> [Source information]
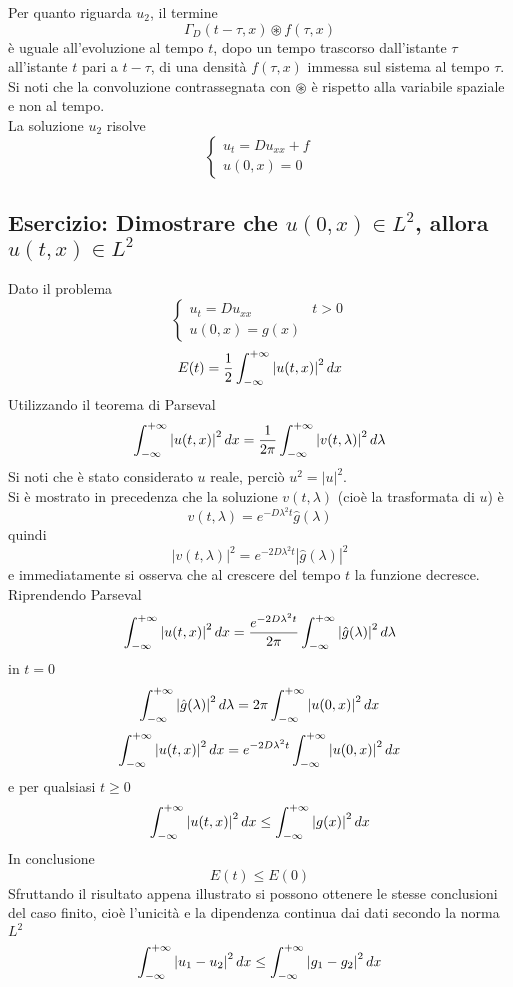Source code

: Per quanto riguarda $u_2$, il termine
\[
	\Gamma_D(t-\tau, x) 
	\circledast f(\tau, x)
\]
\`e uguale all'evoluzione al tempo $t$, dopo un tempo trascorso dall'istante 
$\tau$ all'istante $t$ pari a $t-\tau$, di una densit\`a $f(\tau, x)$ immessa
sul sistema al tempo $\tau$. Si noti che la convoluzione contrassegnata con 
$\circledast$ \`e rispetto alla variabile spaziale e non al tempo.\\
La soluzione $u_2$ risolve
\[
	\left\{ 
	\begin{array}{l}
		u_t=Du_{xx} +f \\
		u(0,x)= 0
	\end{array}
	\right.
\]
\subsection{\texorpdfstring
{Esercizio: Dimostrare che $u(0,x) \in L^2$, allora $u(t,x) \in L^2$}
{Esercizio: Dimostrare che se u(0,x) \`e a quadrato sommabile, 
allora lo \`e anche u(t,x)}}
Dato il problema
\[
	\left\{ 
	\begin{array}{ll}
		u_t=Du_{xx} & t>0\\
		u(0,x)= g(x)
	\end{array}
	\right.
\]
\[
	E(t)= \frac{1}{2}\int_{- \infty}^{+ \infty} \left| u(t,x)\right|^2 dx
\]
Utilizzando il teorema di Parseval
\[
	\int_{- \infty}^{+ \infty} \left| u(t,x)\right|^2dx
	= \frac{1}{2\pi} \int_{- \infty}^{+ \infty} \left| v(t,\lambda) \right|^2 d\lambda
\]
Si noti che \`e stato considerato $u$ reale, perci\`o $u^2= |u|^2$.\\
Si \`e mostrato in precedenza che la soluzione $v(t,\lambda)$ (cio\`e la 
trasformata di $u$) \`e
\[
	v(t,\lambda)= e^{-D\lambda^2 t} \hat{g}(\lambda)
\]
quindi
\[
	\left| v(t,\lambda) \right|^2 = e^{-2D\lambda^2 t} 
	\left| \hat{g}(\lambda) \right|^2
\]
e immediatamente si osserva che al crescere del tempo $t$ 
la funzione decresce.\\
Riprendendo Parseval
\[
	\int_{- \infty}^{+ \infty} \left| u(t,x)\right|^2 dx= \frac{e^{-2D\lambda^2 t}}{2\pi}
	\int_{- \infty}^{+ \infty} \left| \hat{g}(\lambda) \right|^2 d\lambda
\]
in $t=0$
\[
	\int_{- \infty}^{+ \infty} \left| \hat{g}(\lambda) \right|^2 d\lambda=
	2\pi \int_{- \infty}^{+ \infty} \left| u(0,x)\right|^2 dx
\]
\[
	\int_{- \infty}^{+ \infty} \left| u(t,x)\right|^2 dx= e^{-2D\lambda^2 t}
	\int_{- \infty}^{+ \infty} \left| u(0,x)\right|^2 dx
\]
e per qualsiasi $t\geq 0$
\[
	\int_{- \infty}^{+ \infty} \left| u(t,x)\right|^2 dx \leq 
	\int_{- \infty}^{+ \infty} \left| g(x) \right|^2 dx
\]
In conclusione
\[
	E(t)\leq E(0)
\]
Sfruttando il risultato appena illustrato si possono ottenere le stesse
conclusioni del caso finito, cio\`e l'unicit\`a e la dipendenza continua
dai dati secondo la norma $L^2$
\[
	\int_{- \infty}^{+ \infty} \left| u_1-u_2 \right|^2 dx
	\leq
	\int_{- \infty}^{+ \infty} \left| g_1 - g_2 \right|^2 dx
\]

> [The problem]
Return a verbatim transcription of the data, omitting all images.

> [Exercise solution]
Source code

: Per quanto riguarda $u_2$, il termine
\[
	\Gamma_D(t-\tau, x) 
	\circledast f(\tau, x)
\]
\`e uguale all'evoluzione al tempo $t$, dopo un tempo trascorso dall'istante 
$\tau$ all'istante $t$ pari a $t-\tau$, di una densit\`a $f(\tau, x)$ immessa
sul sistema al tempo $\tau$. Si noti che la convoluzione contrassegnata con 
$\circledast$ \`e rispetto alla variabile spaziale e non al tempo.\\
La soluzione $u_2$ risolve
\[
	\left\{ 
	\begin{array}{l}
		u_t=Du_{xx} +f \\
		u(0,x)= 0
	\end{array}
	\right.
\]
\subsection{\texorpdfstring
{Esercizio: Dimostrare che $u(0,x) \in L^2$, allora $u(t,x) \in L^2$}
{Esercizio: Dimostrare che se u(0,x) \`e a quadrato sommabile, 
allora lo \`e anche u(t,x)}}
Dato il problema
\[
	\left\{ 
	\begin{array}{ll}
		u_t=Du_{xx} & t>0\\
		u(0,x)= g(x)
	\end{array}
	\right.
\]
\[
	E(t)= \frac{1}{2}\int_{- \infty}^{+ \infty} \left| u(t,x)\right|^2 dx
\]
Utilizzando il teorema di Parseval
\[
	\int_{- \infty}^{+ \infty} \left| u(t,x)\right|^2dx
	= \frac{1}{2\pi} \int_{- \infty}^{+ \infty} \left| v(t,\lambda) \right|^2 d\lambda
\]
Si noti che \`e stato considerato $u$ reale, perci\`o $u^2= |u|^2$.\\
Si \`e mostrato in precedenza che la soluzione $v(t,\lambda)$ (cio\`e la 
trasformata di $u$) \`e
\[
	v(t,\lambda)= e^{-D\lambda^2 t} \hat{g}(\lambda)
\]
quindi
\[
	\left| v(t,\lambda) \right|^2 = e^{-2D\lambda^2 t} 
	\left| \hat{g}(\lambda) \right|^2
\]
e immediatamente si osserva che al crescere del tempo $t$ 
la funzione decresce.\\
Riprendendo Parseval
\[
	\int_{- \infty}^{+ \infty} \left| u(t,x)\right|^2 dx= \frac{e^{-2D\lambda^2 t}}{2\pi}
	\int_{- \infty}^{+ \infty} \left| \hat{g}(\lambda) \right|^2 d\lambda
\]
in $t=0$
\[
	\int_{- \infty}^{+ \infty} \left| \hat{g}(\lambda) \right|^2 d\lambda=
	2\pi \int_{- \infty}^{+ \infty} \left| u(0,x)\right|^2 dx
\]
\[
	\int_{- \infty}^{+ \infty} \left| u(t,x)\right|^2 dx= e^{-2D\lambda^2 t}
	\int_{- \infty}^{+ \infty} \left| u(0,x)\right|^2 dx
\]
e per qualsiasi $t\geq 0$
\[
	\int_{- \infty}^{+ \infty} \left| u(t,x)\right|^2 dx \leq 
	\int_{- \infty}^{+ \infty} \left| g(x) \right|^2 dx
\]
In conclusione
\[
	E(t)\leq E(0)
\]
Sfruttando il risultato appena illustrato si possono ottenere le stesse
conclusioni del caso finito, cio\`e l'unicit\`a e la dipendenza continua
dai dati secondo la norma $L^2$
\[
	\int_{- \infty}^{+ \infty} \left| u_1-u_2 \right|^2 dx
	\leq
	\int_{- \infty}^{+ \infty} \left| g_1 - g_2 \right|^2 dx
\]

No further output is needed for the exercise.